EXERCISE: In the entries below, find every line with "outlined" and copy it.

[Document images with source code]
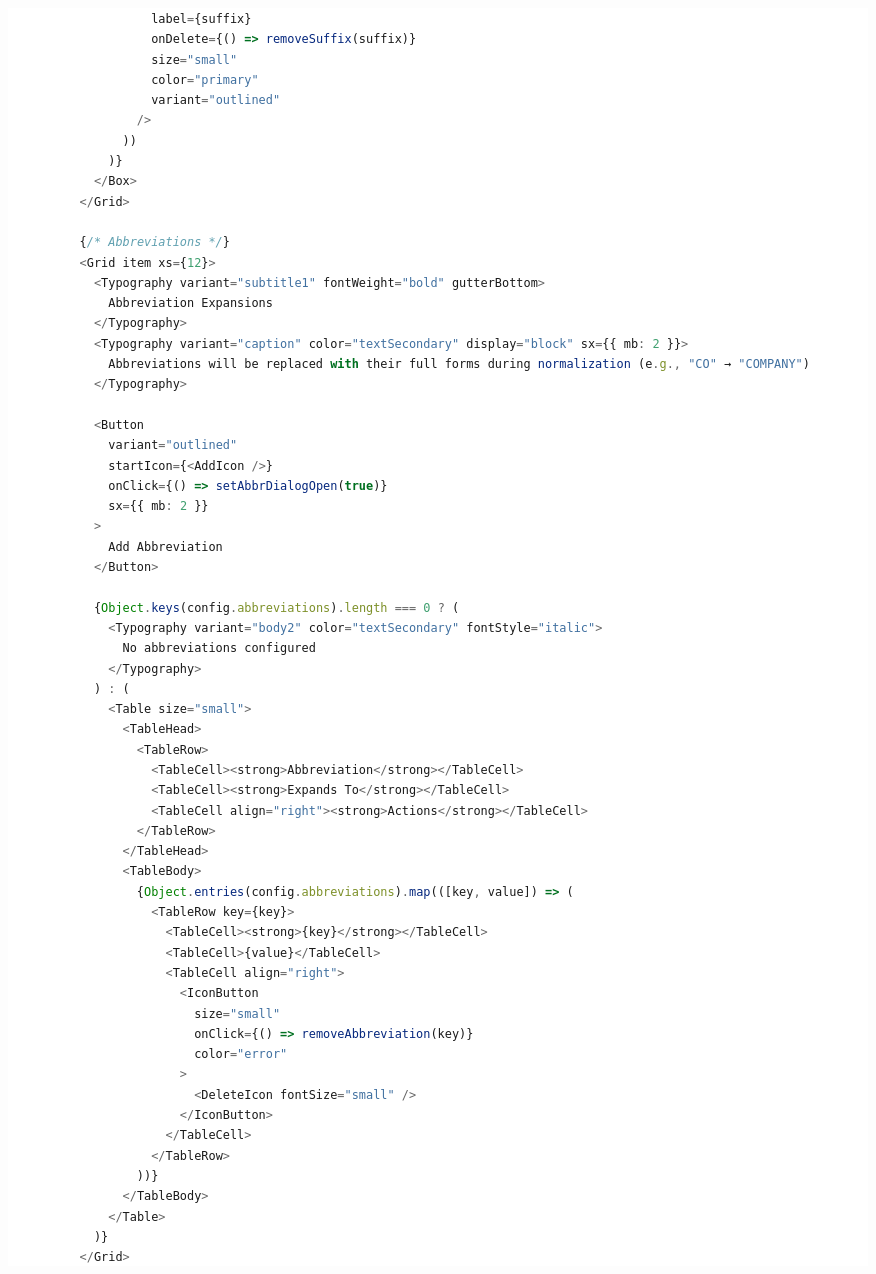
 ```typescript
                    label={suffix}
                    onDelete={() => removeSuffix(suffix)}
                    size="small"
                    color="primary"
                    variant="outlined"
                  />
                ))
              )}
            </Box>
          </Grid>

          {/* Abbreviations */}
          <Grid item xs={12}>
            <Typography variant="subtitle1" fontWeight="bold" gutterBottom>
              Abbreviation Expansions
            </Typography>
            <Typography variant="caption" color="textSecondary" display="block" sx={{ mb: 2 }}>
              Abbreviations will be replaced with their full forms during normalization (e.g., "CO" → "COMPANY")
            </Typography>

            <Button
              variant="outlined"
              startIcon={<AddIcon />}
              onClick={() => setAbbrDialogOpen(true)}
              sx={{ mb: 2 }}
            >
              Add Abbreviation
            </Button>

            {Object.keys(config.abbreviations).length === 0 ? (
              <Typography variant="body2" color="textSecondary" fontStyle="italic">
                No abbreviations configured
              </Typography>
            ) : (
              <Table size="small">
                <TableHead>
                  <TableRow>
                    <TableCell><strong>Abbreviation</strong></TableCell>
                    <TableCell><strong>Expands To</strong></TableCell>
                    <TableCell align="right"><strong>Actions</strong></TableCell>
                  </TableRow>
                </TableHead>
                <TableBody>
                  {Object.entries(config.abbreviations).map(([key, value]) => (
                    <TableRow key={key}>
                      <TableCell><strong>{key}</strong></TableCell>
                      <TableCell>{value}</TableCell>
                      <TableCell align="right">
                        <IconButton
                          size="small"
                          onClick={() => removeAbbreviation(key)}
                          color="error"
                        >
                          <DeleteIcon fontSize="small" />
                        </IconButton>
                      </TableCell>
                    </TableRow>
                  ))}
                </TableBody>
              </Table>
            )}
          </Grid>
```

RESULT FOR THIS TASK:
                    variant="outlined"
              variant="outlined"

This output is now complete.